(Source data)
● ● ●
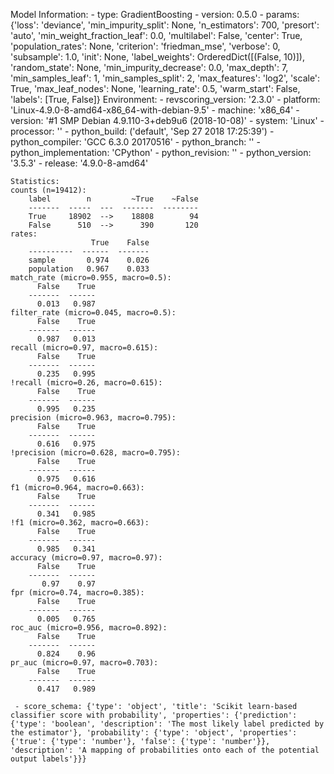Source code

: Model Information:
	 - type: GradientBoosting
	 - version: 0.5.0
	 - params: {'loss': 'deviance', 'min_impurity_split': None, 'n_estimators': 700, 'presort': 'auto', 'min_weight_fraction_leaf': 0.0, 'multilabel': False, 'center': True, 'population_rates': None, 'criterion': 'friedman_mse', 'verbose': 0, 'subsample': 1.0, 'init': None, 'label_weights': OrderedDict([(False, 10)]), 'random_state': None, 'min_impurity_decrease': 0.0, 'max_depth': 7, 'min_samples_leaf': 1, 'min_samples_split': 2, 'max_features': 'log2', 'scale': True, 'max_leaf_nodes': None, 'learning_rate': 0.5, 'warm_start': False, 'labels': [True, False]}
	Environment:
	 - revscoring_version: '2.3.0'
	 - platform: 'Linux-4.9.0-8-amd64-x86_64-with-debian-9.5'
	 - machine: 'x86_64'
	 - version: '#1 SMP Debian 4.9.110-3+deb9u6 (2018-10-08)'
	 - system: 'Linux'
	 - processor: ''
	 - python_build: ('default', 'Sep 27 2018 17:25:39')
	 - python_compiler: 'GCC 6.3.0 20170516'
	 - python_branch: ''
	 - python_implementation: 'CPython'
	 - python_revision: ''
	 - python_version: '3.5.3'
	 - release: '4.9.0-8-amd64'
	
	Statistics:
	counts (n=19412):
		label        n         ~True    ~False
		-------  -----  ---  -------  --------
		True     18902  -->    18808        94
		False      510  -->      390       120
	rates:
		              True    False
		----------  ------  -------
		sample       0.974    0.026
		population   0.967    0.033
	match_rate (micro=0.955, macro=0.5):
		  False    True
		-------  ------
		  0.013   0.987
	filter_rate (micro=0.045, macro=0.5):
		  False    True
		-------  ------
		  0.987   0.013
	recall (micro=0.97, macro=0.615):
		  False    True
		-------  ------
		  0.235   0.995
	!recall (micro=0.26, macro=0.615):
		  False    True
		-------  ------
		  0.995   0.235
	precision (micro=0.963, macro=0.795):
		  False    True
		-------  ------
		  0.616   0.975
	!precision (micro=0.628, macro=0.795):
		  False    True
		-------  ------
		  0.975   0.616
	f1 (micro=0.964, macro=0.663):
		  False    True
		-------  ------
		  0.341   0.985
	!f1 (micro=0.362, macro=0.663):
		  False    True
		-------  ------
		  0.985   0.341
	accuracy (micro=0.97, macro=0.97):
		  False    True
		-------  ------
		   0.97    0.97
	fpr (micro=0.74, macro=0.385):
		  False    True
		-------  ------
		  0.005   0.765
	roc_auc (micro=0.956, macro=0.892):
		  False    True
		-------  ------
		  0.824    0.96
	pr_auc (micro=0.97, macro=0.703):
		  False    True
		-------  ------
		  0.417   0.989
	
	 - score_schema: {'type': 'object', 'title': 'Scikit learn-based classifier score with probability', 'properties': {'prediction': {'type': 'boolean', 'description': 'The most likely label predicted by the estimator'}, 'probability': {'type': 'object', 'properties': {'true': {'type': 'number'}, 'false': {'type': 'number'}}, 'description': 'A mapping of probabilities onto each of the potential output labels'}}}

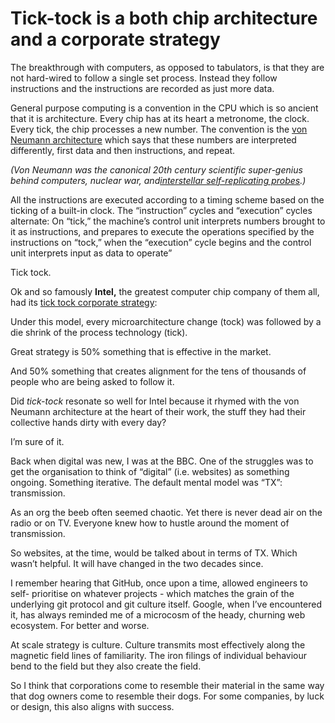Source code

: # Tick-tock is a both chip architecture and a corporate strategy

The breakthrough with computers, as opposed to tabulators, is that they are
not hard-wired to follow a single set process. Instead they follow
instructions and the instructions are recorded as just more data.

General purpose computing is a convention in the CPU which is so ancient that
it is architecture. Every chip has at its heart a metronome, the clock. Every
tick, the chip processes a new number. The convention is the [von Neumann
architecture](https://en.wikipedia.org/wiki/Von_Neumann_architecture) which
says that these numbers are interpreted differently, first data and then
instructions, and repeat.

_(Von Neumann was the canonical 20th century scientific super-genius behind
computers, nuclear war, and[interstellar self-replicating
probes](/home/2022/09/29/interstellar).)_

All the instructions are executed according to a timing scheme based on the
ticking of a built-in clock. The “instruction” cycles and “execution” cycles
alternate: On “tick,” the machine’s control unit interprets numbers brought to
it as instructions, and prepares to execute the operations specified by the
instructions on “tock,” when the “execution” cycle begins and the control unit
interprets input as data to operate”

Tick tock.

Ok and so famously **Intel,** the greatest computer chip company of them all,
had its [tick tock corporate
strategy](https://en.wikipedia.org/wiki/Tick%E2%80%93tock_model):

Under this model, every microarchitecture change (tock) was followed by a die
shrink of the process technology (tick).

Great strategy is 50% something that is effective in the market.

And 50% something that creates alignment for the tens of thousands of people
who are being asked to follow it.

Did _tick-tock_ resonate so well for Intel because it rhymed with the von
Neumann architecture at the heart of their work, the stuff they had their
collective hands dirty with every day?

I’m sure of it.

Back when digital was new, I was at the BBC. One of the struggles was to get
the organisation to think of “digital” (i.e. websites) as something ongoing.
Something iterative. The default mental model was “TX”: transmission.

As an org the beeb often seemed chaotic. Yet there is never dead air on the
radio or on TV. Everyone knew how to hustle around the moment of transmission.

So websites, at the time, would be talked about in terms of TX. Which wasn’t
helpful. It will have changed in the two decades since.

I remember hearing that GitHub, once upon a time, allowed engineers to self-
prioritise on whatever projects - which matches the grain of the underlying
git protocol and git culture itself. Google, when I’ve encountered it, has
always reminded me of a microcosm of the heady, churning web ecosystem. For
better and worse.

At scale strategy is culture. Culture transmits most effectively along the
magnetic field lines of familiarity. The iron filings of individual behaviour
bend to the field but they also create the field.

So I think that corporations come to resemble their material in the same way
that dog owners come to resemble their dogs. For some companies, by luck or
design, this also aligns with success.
● ● ●
Search the records for the word "their". Copy each line where it appears.

Neumann architecture at the heart of their work, the stuff they had their
So I think that corporations come to resemble their material in the same way
that dog owners come to resemble their dogs. For some companies, by luck or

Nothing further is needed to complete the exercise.